Raiding highway funds won’t fix isle problems
The governor's intended veto of Senate Bill 1191
(pedestrian safety projects) and House Bill 1605
(Maui traffic control center) is not necessarily a partisan dispute. Every administration has been plagued with fragments of funds for disjointed projects for decades.
In fact, $17 million is budgeted for pedestrian safety projects by the Department of Transportation in the next two years. In SB 1191, $1.2 million is to be raided from the state highway fund for county pedestrian projects, even though each county collects fuel and vehicle taxes of almost equal amounts to take care of county needs. As for HB 1605, Maui lacks the information technology infrastructure to make a workable traffic control center. The Hawaii Highway Users Alliance strongly opposes the raiding of state highway funds.
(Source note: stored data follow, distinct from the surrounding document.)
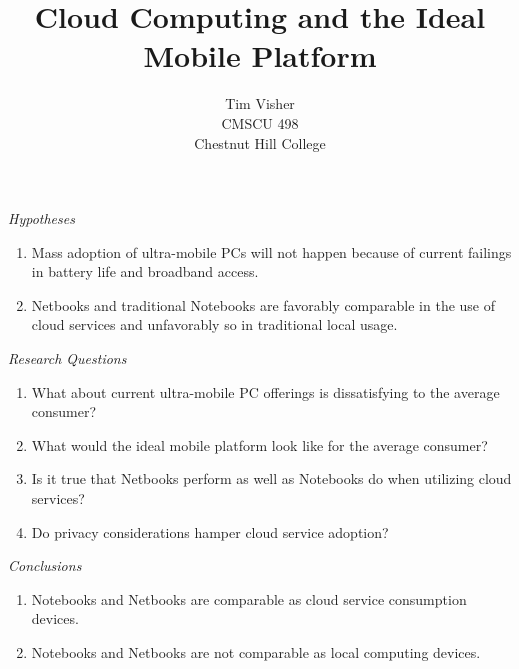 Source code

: \documentclass[letterpaper]{article}
\author{Tim Visher\\ CMSCU 498\\ Chestnut Hill College}
\title{Cloud Computing and the Ideal Mobile Platform}
\begin{document}
\Huge{
\begin{center}
  \emph{Hypotheses}
\end{center}

\begin{enumerate}

\item Mass adoption of ultra-mobile PCs will not happen because of current
  failings in battery life and broadband access.

\item Netbooks and traditional Notebooks are favorably comparable in the use of
  cloud services and unfavorably so in traditional local usage.

\end{enumerate}

\begin{center}

\begin{center}

  \emph{Research Questions}

\end{center}

\begin{enumerate}

\item What about current ultra-mobile PC offerings is dissatisfying to the
  average consumer?

\item What would the ideal mobile platform look like for the average consumer?

\item Is it true that Netbooks perform as well as Notebooks do when utilizing cloud services?

\item Do privacy considerations hamper cloud service adoption?

\end{enumerate}

\newpage

\begin{center}

  \emph{Conclusions}

\end{center}

\begin{enumerate}

\item Notebooks and Netbooks are comparable as cloud service consumption
  devices.

\item Notebooks and Netbooks are not comparable as local computing devices.


\end{enumerate}
\end{center}}
\end{document}
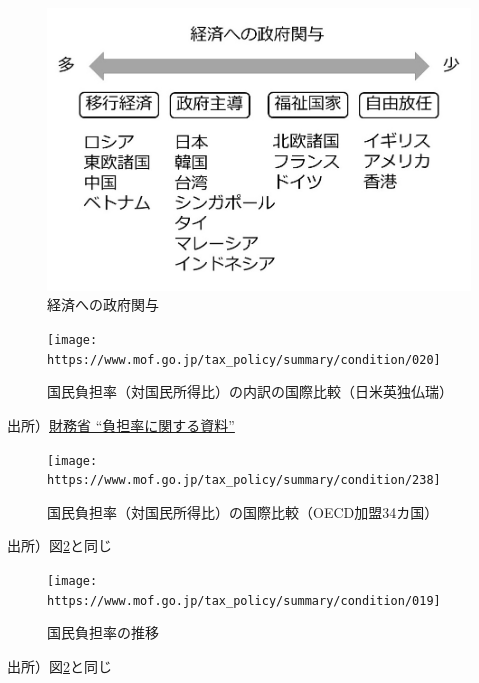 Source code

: \documentclass[
]{book}
\begin{document}
\begin{figure}
\includegraphics[width=960px]{poleco} \caption{経済への政府関与}\label{fig:poleco}
\end{figure}

\begin{figure}
\texttt{[image: https://www.mof.go.jp/tax\_policy/summary/condition/020]} \caption{国民負担率（対国民所得比）の内訳の国際比較（日米英独仏瑞）}\label{fig:burden1}
\end{figure}

出所）\href{https://www.mof.go.jp/tax_policy/summary/condition/a04.htm}{財務省 ``負担率に関する資料''}

\begin{figure}
\texttt{[image: https://www.mof.go.jp/tax\_policy/summary/condition/238]} \caption{国民負担率（対国民所得比）の国際比較（OECD加盟34カ国）}\label{fig:burden2}
\end{figure}

出所）図\ref{fig:burden1}と同じ

\begin{figure}
\texttt{[image: https://www.mof.go.jp/tax\_policy/summary/condition/019]} \caption{国民負担率の推移}\label{fig:burden3}
\end{figure}

出所）図\ref{fig:burden1}と同じ
\end{document}
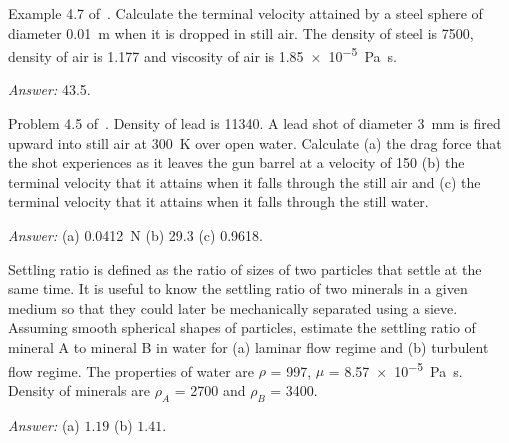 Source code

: 
\begin{question}
	Example 4.7 of~\cite{gaskell}. Calculate the terminal velocity attained by a steel sphere of diameter \SI{0.01}{\metre} when it is dropped in still air. The density of steel is \SI{7500}{\kgpmc}, density of air is \SI{1.177}{\kgpmc} and viscosity of air is \SI{1.85e-5}{\pascal\second}.
\end{question}
\begin{solution}[print]
{\it Answer:} \SI{43.5}{\mps}.
\end{solution}


\begin{question}
	Problem 4.5 of~\cite{gaskell}. Density of lead is \SI{11340}{\kgpmc}. A lead shot of diameter \SI{3}{\mm} is fired upward into still air at \SI{300}{\kelvin} over open water. Calculate (a) the drag force that the shot experiences as it leaves the gun barrel at a velocity of \SI{150}{\mps} (b) the terminal velocity that it attains when it falls through the still air and (c) the terminal velocity that it attains when it falls through the still water.
\end{question}
\begin{solution}[print]
	{\it Answer:} (a) \SI{0.0412}{\newton} (b) \SI{29.3}{\mps} (c) \SI{0.9618}{\mps}.
\end{solution}


\begin{question}
Settling ratio is defined as the ratio of sizes of two particles that settle at the same time. It is useful to know the settling ratio of two minerals in a given medium so that they could later be mechanically separated using a sieve. Assuming smooth spherical shapes of particles, estimate the settling ratio of mineral A to mineral B in water for (a) laminar flow regime and (b) turbulent flow regime. The properties of water are $\rho$ = \SI{997}{\kgpmc}, $\mu$ = \SI{8.57e-5}{\pascal\second}. Density of minerals are $\rho_A$ = \SI{2700}{\kgpmc} and $\rho_B$ = \SI{3400}{\kgpmc}.
\end{question}
\begin{solution}[print]
{\it Answer:} (a) $1.19$ (b) $1.41$.
\end{solution}

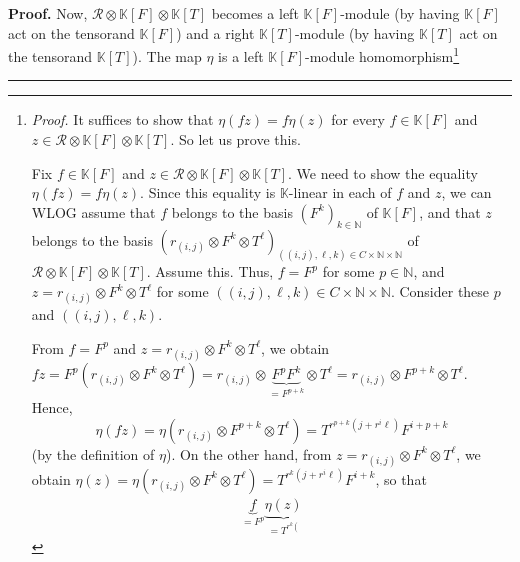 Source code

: \documentclass[numbers=enddot,12pt,final,onecolumn,notitlepage]{scrartcl}%
\theoremstyle{definition}
\newenvironment{proof}[1][Proof]{\noindent\textbf{#1.} }{\ \rule{0.5em}{0.5em}}
\begin{document}
\begin{proof}
Now, $\mathcal{R}\otimes\mathbb{K}\left[  F\right]  \otimes\mathbb{K}\left[
T\right]  $ becomes a left $\mathbb{K}\left[  F\right]  $-module (by having
$\mathbb{K}\left[  F\right]  $ act on the tensorand $\mathbb{K}\left[
F\right]  $) and a right $\mathbb{K}\left[  T\right]  $-module (by having
$\mathbb{K}\left[  T\right]  $ act on the tensorand $\mathbb{K}\left[
T\right]  $). The map $\eta$ is a left $\mathbb{K}\left[  F\right]  $-module
homomorphism\footnote{\textit{Proof.} It suffices to show that $\eta\left(
fz\right)  =f\eta\left(  z\right)  $ for every $f\in\mathbb{K}\left[
F\right]  $ and $z\in\mathcal{R}\otimes\mathbb{K}\left[  F\right]
\otimes\mathbb{K}\left[  T\right]  $. So let us prove this.
\par
Fix $f\in\mathbb{K}\left[  F\right]  $ and $z\in\mathcal{R}\otimes
\mathbb{K}\left[  F\right]  \otimes\mathbb{K}\left[  T\right]  $. We need to
show the equality $\eta\left(  fz\right)  =f\eta\left(  z\right)  $. Since
this equality is $\mathbb{K}$-linear in each of $f$ and $z$, we can WLOG
assume that $f$ belongs to the basis $\left(  F^{k}\right)  _{k\in\mathbb{N}}$
of $\mathbb{K}\left[  F\right]  $, and that $z$ belongs to the basis $\left(
r_{\left(  i,j\right)  }\otimes F^{k}\otimes T^{\ell}\right)  _{\left(
\left(  i,j\right)  ,\ell,k\right)  \in C\times\mathbb{N}\times\mathbb{N}}$ of
$\mathcal{R}\otimes\mathbb{K}\left[  F\right]  \otimes\mathbb{K}\left[
T\right]  $. Assume this. Thus, $f=F^{p}$ for some $p\in\mathbb{N}$, and
$z=r_{\left(  i,j\right)  }\otimes F^{k}\otimes T^{\ell}$ for some $\left(
\left(  i,j\right)  ,\ell,k\right)  \in C\times\mathbb{N}\times\mathbb{N}$.
Consider these $p$ and $\left(  \left(  i,j\right)  ,\ell,k\right)  $.
\par
From $f=F^{p}$ and $z=r_{\left(  i,j\right)  }\otimes F^{k}\otimes T^{\ell}$,
we obtain $fz=F^{p}\left(  r_{\left(  i,j\right)  }\otimes F^{k}\otimes
T^{\ell}\right)  =r_{\left(  i,j\right)  }\otimes\underbrace{F^{p}F^{k}%
}_{=F^{p+k}}\otimes T^{\ell}=r_{\left(  i,j\right)  }\otimes F^{p+k}\otimes
T^{\ell}$. Hence,%
\[
\eta\left(  fz\right)  =\eta\left(  r_{\left(  i,j\right)  }\otimes
F^{p+k}\otimes T^{\ell}\right)  =T^{r^{p+k}\left(  j+r^{i}\ell\right)
}F^{i+p+k}%
\]
(by the definition of $\eta$). On the other hand, from $z=r_{\left(
i,j\right)  }\otimes F^{k}\otimes T^{\ell}$, we obtain $\eta\left(  z\right)
=\eta\left(  r_{\left(  i,j\right)  }\otimes F^{k}\otimes T^{\ell}\right)
=T^{r^{k}\left(  j+r^{i}\ell\right)  }F^{i+k}$, so that%
\begin{align*}
\underbrace{f}_{=F^{p}}\underbrace{\eta\left(  z\right)  }_{=T^{r^{k}\left(
}}
\end{align*}}
\end{proof}
\end{document}
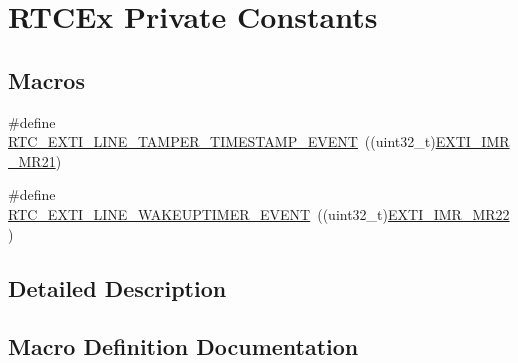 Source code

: \hypertarget{group___r_t_c_ex___private___constants}{}\section{R\+T\+C\+Ex Private Constants}
\label{group___r_t_c_ex___private___constants}
\subsection*{Macros}
\begin{DoxyCompactItemize}
\item 
\#define \hyperlink{group___r_t_c_ex___private___constants_gaffa3448885f1dec216899aef7f49471f}{R\+T\+C\+\_\+\+E\+X\+T\+I\+\_\+\+L\+I\+N\+E\+\_\+\+T\+A\+M\+P\+E\+R\+\_\+\+T\+I\+M\+E\+S\+T\+A\+M\+P\+\_\+\+E\+V\+E\+NT}~((uint32\+\_\+t)\hyperlink{group___peripheral___registers___bits___definition_ga3cc7e64c45d273ca7396ac1e0ce38c36}{E\+X\+T\+I\+\_\+\+I\+M\+R\+\_\+\+M\+R21})
\item 
\#define \hyperlink{group___r_t_c_ex___private___constants_ga1a1a58e244663850786c387bfa5474f2}{R\+T\+C\+\_\+\+E\+X\+T\+I\+\_\+\+L\+I\+N\+E\+\_\+\+W\+A\+K\+E\+U\+P\+T\+I\+M\+E\+R\+\_\+\+E\+V\+E\+NT}~((uint32\+\_\+t)\hyperlink{group___peripheral___registers___bits___definition_ga2aec84941d816be18a1607b6ee25acb1}{E\+X\+T\+I\+\_\+\+I\+M\+R\+\_\+\+M\+R22})
\end{DoxyCompactItemize}


\subsection{Detailed Description}


\subsection{Macro Definition Documentation}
The fundamental problem is a haphazard, piecemeal transportation funding process susceptible to pervasive earmarks and diversion of highway funds and user fees. Consequently, people and businesses are vulnerable to unacceptable levels of unsafe and inefficient operations, congestion, bottlenecks and potholes.
The Legislature raided more than $153 million from the state highway fund between 1996 and 2006. Coupled with an 80 percent federal match, those raided funds deprived the department of another $612 million in potential federal highway funds, for a total potential loss of $765 million in statewide transportation projects.
Raiding undermines implementation of the capital improvement program, defers maintenance that winds up costing many times more, shrinks available funding for emergencies and unanticipated incidents such as landslides, floodings, road washouts and erosion, and jeopardizes revenue bond ratings and payment of claims against the highways division. Also, aging infrastructure and facilities need to be reconstructed and meet new standards.
Additional raiding of the counties' highway funds for "vision" and other nonessential projects made it difficult to systematically repair and maintain both state and county roads, highways, bridges, crosswalks, sidewalks, barriers, lights, signs and pavement markings.
Today more than ever, our highway agencies need more and stable funding to make up the backlog of projects and to take care of the greater statewide needs of growth. However, a financial crisis is imminent because federal and state highway funds are projected to be in deficit in the next three to five years. The Tax Foundation of Hawaii predicts a significant fuel tax increase. Meanwhile, motorists pay more for gasohol, the inferior ethanol blend that provides lower mileage per gallon.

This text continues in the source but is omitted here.